**Data records**

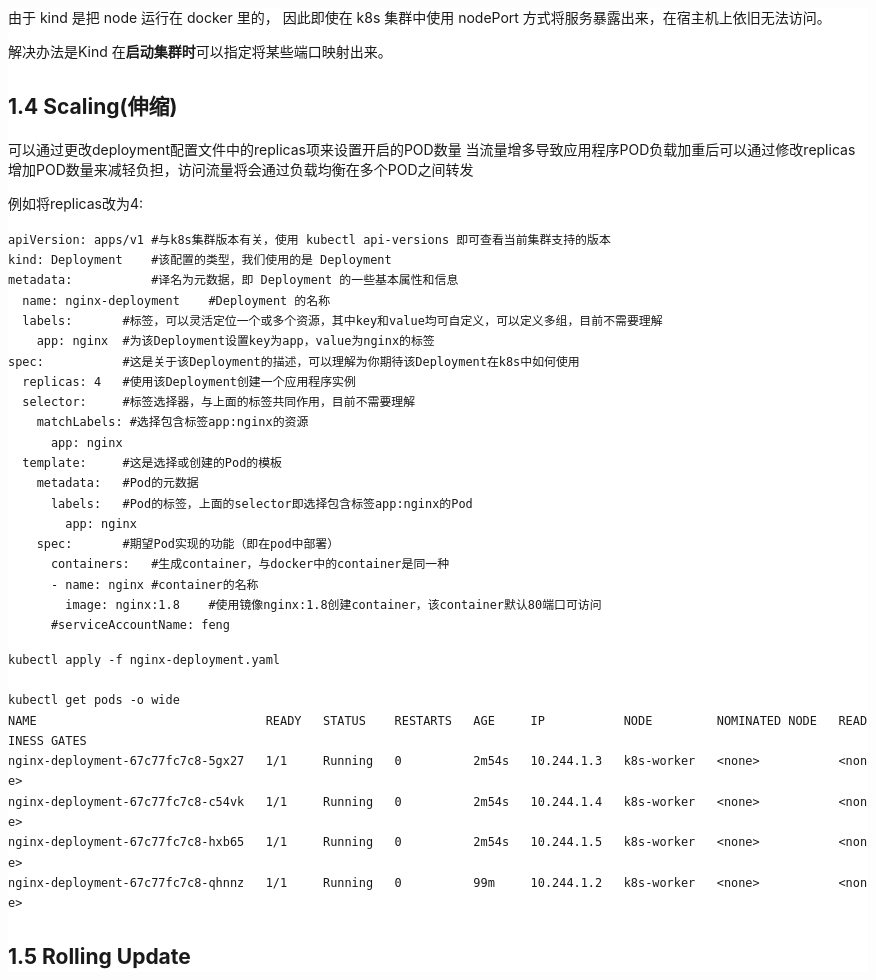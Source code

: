 由于 kind 是把 node 运行在 docker 里的， 因此即使在 k8s 集群中使用 nodePort 方式将服务暴露出来，在宿主机上依旧无法访问。

解决办法是Kind 在**启动集群时**可以指定将某些端口映射出来。

## 1.4 Scaling(伸缩)

可以通过更改deployment配置文件中的replicas项来设置开启的POD数量
当流量增多导致应用程序POD负载加重后可以通过修改replicas增加POD数量来减轻负担，访问流量将会通过负载均衡在多个POD之间转发

例如将replicas改为4:

```shell
apiVersion: apps/v1	#与k8s集群版本有关，使用 kubectl api-versions 即可查看当前集群支持的版本
kind: Deployment	#该配置的类型，我们使用的是 Deployment
metadata:	        #译名为元数据，即 Deployment 的一些基本属性和信息
  name: nginx-deployment	#Deployment 的名称
  labels:	    #标签，可以灵活定位一个或多个资源，其中key和value均可自定义，可以定义多组，目前不需要理解
    app: nginx	#为该Deployment设置key为app，value为nginx的标签
spec:	        #这是关于该Deployment的描述，可以理解为你期待该Deployment在k8s中如何使用
  replicas: 4	#使用该Deployment创建一个应用程序实例
  selector:	    #标签选择器，与上面的标签共同作用，目前不需要理解
    matchLabels: #选择包含标签app:nginx的资源
      app: nginx
  template:	    #这是选择或创建的Pod的模板
    metadata:	#Pod的元数据
      labels:	#Pod的标签，上面的selector即选择包含标签app:nginx的Pod
        app: nginx
    spec:	    #期望Pod实现的功能（即在pod中部署）
      containers:	#生成container，与docker中的container是同一种
      - name: nginx	#container的名称
        image: nginx:1.8	#使用镜像nginx:1.8创建container，该container默认80端口可访问
      #serviceAccountName: feng
```

```shell
kubectl apply -f nginx-deployment.yaml

kubectl get pods -o wide
NAME                                READY   STATUS    RESTARTS   AGE     IP           NODE         NOMINATED NODE   READINESS GATES
nginx-deployment-67c77fc7c8-5gx27   1/1     Running   0          2m54s   10.244.1.3   k8s-worker   <none>           <none>
nginx-deployment-67c77fc7c8-c54vk   1/1     Running   0          2m54s   10.244.1.4   k8s-worker   <none>           <none>
nginx-deployment-67c77fc7c8-hxb65   1/1     Running   0          2m54s   10.244.1.5   k8s-worker   <none>           <none>
nginx-deployment-67c77fc7c8-qhnnz   1/1     Running   0          99m     10.244.1.2   k8s-worker   <none>           <none>
```



## 1.5 Rolling Update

**What is being asked**
In your copy, reproduce the data above exactly and skip every picture.

**Result for this exercise**
Source code

: 由于 kind 是把 node 运行在 docker 里的， 因此即使在 k8s 集群中使用 nodePort 方式将服务暴露出来，在宿主机上依旧无法访问。

解决办法是Kind 在**启动集群时**可以指定将某些端口映射出来。

## 1.4 Scaling(伸缩)

可以通过更改deployment配置文件中的replicas项来设置开启的POD数量
当流量增多导致应用程序POD负载加重后可以通过修改replicas增加POD数量来减轻负担，访问流量将会通过负载均衡在多个POD之间转发

例如将replicas改为4:

```shell
apiVersion: apps/v1	#与k8s集群版本有关，使用 kubectl api-versions 即可查看当前集群支持的版本
kind: Deployment	#该配置的类型，我们使用的是 Deployment
metadata:	        #译名为元数据，即 Deployment 的一些基本属性和信息
  name: nginx-deployment	#Deployment 的名称
  labels:	    #标签，可以灵活定位一个或多个资源，其中key和value均可自定义，可以定义多组，目前不需要理解
    app: nginx	#为该Deployment设置key为app，value为nginx的标签
spec:	        #这是关于该Deployment的描述，可以理解为你期待该Deployment在k8s中如何使用
  replicas: 4	#使用该Deployment创建一个应用程序实例
  selector:	    #标签选择器，与上面的标签共同作用，目前不需要理解
    matchLabels: #选择包含标签app:nginx的资源
      app: nginx
  template:	    #这是选择或创建的Pod的模板
    metadata:	#Pod的元数据
      labels:	#Pod的标签，上面的selector即选择包含标签app:nginx的Pod
        app: nginx
    spec:	    #期望Pod实现的功能（即在pod中部署）
      containers:	#生成container，与docker中的container是同一种
      - name: nginx	#container的名称
        image: nginx:1.8	#使用镜像nginx:1.8创建container，该container默认80端口可访问
      #serviceAccountName: feng
```

```shell
kubectl apply -f nginx-deployment.yaml

kubectl get pods -o wide
NAME                                READY   STATUS    RESTARTS   AGE     IP           NODE         NOMINATED NODE   READINESS GATES
nginx-deployment-67c77fc7c8-5gx27   1/1     Running   0          2m54s   10.244.1.3   k8s-worker   <none>           <none>
nginx-deployment-67c77fc7c8-c54vk   1/1     Running   0          2m54s   10.244.1.4   k8s-worker   <none>           <none>
nginx-deployment-67c77fc7c8-hxb65   1/1     Running   0          2m54s   10.244.1.5   k8s-worker   <none>           <none>
nginx-deployment-67c77fc7c8-qhnnz   1/1     Running   0          99m     10.244.1.2   k8s-worker   <none>           <none>
```



## 1.5 Rolling Update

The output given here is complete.